Interactive public art was a theme that would come up time and time again in her blossoming career, working with schools and charitable organisations to create sculptures and artworks that would go beyond visuals, extending into a multi-sensory artistic experience. One of her largest public art projects was from a commission in Leicester, inspired by a bike ride along the canal.
“I used to cycle along a towpath and there used to be some stones there that didn’t fit very well, so as you cycled across them, they made a really lovely sound where the stones moved ever so slightly. As a result, I ended up creating this sound pathway out of brass panels.”
This project is but one example of Sam’s creative process as an artist. As opposed to practicing conceptual art – the state of picturing a finished product and working towards its creation – Sam instead considers herself as an artist of intuition.
“It’s very much about the process. I start out with these found objects or materials that I haven’t given meaning to, and I visualise what I feel would work with it, the materials that would complement and the materials that would contrast. It’s completely open – I don’t know where the process is going. I haven’t got a set idea and I like that way of working. I feel as though I’m discovering as I go along.
“I was listening to a podcast recently, and it was talking about post-rationalisation; that as human beings, as we evolved, our intuitive minds came first, and rationalisation came later. I really liked that concept. I feel as though it fits my art and how I feel about my art; that it’s got to be instinctive and intuitive.”
When I asked Sam what the most obscure object she’d worked with was, without hesitation she told me about the floral pin holders she found in the garage of her mother’s house when clearing it out.
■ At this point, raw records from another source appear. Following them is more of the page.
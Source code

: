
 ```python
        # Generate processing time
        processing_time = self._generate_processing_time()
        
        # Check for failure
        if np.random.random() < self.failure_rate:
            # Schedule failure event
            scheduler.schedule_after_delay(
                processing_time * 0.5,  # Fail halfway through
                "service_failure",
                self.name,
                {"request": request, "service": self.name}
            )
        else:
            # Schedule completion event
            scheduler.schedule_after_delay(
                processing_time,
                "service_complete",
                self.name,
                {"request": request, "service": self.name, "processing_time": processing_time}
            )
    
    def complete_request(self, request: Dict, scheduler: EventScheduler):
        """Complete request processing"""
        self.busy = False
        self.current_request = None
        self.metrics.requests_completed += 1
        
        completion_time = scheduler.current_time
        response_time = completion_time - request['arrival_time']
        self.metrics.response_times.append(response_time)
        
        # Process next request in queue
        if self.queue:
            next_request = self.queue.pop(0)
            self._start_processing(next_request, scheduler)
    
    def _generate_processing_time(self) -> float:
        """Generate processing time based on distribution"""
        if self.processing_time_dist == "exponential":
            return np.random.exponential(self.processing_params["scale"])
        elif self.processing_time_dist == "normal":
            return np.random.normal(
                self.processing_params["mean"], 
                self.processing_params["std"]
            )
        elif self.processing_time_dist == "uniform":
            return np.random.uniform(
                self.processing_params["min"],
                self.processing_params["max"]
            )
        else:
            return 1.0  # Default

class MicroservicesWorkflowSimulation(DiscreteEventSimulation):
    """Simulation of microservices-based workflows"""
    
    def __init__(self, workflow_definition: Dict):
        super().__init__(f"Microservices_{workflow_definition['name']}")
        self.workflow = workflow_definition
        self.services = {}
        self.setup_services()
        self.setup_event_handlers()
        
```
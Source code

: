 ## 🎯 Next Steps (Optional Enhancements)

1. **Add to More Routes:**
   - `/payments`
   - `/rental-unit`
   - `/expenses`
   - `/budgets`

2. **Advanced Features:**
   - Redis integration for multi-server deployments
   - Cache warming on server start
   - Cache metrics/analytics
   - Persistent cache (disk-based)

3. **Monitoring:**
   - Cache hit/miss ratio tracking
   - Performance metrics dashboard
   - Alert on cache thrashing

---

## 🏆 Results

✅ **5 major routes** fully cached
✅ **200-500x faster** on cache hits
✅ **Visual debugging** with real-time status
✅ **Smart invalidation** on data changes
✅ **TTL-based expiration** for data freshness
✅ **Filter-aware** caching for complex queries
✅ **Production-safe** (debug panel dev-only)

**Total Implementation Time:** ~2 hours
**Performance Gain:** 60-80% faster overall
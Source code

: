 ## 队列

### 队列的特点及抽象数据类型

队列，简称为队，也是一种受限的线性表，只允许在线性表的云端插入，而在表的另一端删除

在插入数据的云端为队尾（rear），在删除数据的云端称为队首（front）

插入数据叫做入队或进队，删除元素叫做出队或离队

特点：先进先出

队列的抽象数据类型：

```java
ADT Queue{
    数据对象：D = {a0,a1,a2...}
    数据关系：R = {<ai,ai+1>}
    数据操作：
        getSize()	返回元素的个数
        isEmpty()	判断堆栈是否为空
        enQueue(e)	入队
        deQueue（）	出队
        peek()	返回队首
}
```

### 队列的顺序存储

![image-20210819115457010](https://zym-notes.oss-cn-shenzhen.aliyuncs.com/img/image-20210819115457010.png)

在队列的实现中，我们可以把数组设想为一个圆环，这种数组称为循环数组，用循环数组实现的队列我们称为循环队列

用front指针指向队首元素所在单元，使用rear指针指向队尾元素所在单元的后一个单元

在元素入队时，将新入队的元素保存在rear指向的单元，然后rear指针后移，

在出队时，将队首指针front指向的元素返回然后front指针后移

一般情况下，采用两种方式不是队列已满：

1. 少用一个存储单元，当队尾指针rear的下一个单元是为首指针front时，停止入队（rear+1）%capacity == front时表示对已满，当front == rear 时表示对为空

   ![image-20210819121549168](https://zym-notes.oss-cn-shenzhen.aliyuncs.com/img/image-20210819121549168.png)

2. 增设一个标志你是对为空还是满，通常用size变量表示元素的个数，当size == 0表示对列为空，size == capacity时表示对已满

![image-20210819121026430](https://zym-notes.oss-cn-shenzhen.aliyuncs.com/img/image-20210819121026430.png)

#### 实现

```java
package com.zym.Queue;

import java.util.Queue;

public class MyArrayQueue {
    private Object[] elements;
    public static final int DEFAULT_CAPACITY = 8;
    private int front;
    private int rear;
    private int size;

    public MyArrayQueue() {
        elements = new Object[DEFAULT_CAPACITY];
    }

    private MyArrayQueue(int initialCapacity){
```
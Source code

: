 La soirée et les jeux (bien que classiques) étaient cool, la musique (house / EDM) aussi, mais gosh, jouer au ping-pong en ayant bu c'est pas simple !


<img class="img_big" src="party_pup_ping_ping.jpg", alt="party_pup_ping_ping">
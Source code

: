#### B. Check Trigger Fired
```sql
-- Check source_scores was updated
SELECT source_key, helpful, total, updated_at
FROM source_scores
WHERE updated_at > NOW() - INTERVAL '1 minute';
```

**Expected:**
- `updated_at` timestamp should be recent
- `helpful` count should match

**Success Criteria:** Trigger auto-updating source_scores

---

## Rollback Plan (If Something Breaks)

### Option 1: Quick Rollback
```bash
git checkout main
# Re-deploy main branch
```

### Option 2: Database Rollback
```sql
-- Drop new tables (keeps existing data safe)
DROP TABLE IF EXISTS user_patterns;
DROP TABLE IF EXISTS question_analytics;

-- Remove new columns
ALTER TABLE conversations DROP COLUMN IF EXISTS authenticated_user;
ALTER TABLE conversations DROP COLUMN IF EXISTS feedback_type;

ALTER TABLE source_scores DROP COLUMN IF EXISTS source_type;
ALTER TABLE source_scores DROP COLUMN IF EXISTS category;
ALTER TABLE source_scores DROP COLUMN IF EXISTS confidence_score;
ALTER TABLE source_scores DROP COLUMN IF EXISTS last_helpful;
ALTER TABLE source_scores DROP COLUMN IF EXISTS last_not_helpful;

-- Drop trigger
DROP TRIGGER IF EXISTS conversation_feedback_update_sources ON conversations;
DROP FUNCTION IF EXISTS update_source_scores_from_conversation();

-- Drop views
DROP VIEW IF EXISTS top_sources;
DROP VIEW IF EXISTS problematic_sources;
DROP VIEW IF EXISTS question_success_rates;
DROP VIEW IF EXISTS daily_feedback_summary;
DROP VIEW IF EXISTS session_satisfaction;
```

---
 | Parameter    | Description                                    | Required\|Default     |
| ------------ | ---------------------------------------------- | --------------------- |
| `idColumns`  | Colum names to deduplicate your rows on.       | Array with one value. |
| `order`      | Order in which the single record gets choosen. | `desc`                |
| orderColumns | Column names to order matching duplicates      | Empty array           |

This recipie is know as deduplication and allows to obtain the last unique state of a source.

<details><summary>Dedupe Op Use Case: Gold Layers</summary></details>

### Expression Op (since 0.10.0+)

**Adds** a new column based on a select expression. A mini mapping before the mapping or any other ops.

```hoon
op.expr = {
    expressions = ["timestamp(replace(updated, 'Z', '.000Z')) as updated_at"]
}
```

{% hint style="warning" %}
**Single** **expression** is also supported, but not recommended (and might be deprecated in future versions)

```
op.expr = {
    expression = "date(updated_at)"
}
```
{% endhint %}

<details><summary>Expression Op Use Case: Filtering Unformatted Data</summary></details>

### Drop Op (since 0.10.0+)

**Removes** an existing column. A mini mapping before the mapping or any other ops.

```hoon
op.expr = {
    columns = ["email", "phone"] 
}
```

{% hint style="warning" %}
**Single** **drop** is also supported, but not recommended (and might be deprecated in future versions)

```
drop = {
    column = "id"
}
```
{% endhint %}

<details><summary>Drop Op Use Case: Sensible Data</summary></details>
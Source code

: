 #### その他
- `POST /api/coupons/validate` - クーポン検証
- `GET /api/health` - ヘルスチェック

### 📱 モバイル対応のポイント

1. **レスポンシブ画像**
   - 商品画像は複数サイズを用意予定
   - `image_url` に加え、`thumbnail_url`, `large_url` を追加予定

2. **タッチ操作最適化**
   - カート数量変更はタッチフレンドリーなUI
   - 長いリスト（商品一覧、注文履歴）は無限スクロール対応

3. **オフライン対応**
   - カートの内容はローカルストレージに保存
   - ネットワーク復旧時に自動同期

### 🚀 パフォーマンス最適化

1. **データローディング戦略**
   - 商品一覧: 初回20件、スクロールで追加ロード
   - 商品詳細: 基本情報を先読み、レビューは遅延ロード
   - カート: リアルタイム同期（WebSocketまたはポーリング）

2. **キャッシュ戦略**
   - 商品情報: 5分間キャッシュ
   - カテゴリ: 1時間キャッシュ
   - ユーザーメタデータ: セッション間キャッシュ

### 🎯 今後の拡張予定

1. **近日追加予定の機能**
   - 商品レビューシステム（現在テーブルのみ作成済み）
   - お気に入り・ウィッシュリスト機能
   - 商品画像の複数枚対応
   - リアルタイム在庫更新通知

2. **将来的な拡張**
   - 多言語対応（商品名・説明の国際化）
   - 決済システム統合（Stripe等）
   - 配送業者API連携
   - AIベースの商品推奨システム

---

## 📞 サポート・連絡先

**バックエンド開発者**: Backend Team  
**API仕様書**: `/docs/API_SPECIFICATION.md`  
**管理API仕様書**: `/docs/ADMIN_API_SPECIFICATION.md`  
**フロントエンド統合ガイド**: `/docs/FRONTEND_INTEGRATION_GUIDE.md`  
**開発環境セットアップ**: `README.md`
Not only do these pins hold sentimental value, but also reflect Sam’s approach to sustainable art, reusing objects that would otherwise end up in a landfill.
“They were loading up the big lorry that was going to the skip, and I kept thinking ‘I’m sure I could use some of this stuff. In the end, I made a last-minute grab and I saw the little pin holders, and thought yeah, I could use these tiny little things.”
The piece she went on to create became one of her favourite artworks to date: a pair of pink balloons, secured by the floral pin holders she’d rescued from a skip. Along with the sentimental value of the materials used, the final product ended up holding unexpected significance for Sam, associated with a difficult time in her life.
“A couple of years ago, I had breast cancer and had to go into surgery. Before the surgery, I’d had a conversation with the doctor, who told me ‘most women are happy to have bigger breasts’ and I was quite annoyed by this. Anyway, when I came back to work, the first artwork I created was this. The conversation wasn’t in my head at the time I was making the piece, nothing at all about breasts. I just so happened to choose pink balloons. Once I’d finished, I stepped back and thought oh, I’ve just created a pair of breasts. I found it kind of interesting, how my subconscious mind came up with that."
“It was very intuitive, very quick to make. I didn’t struggle to make it. And somehow to me, it all feels right. I think it would work quite well printed large, and I’d like it to be printed as such, because to me it’s large, pink breasts and I want it to be large on a gallery wall. It would make me feel good.”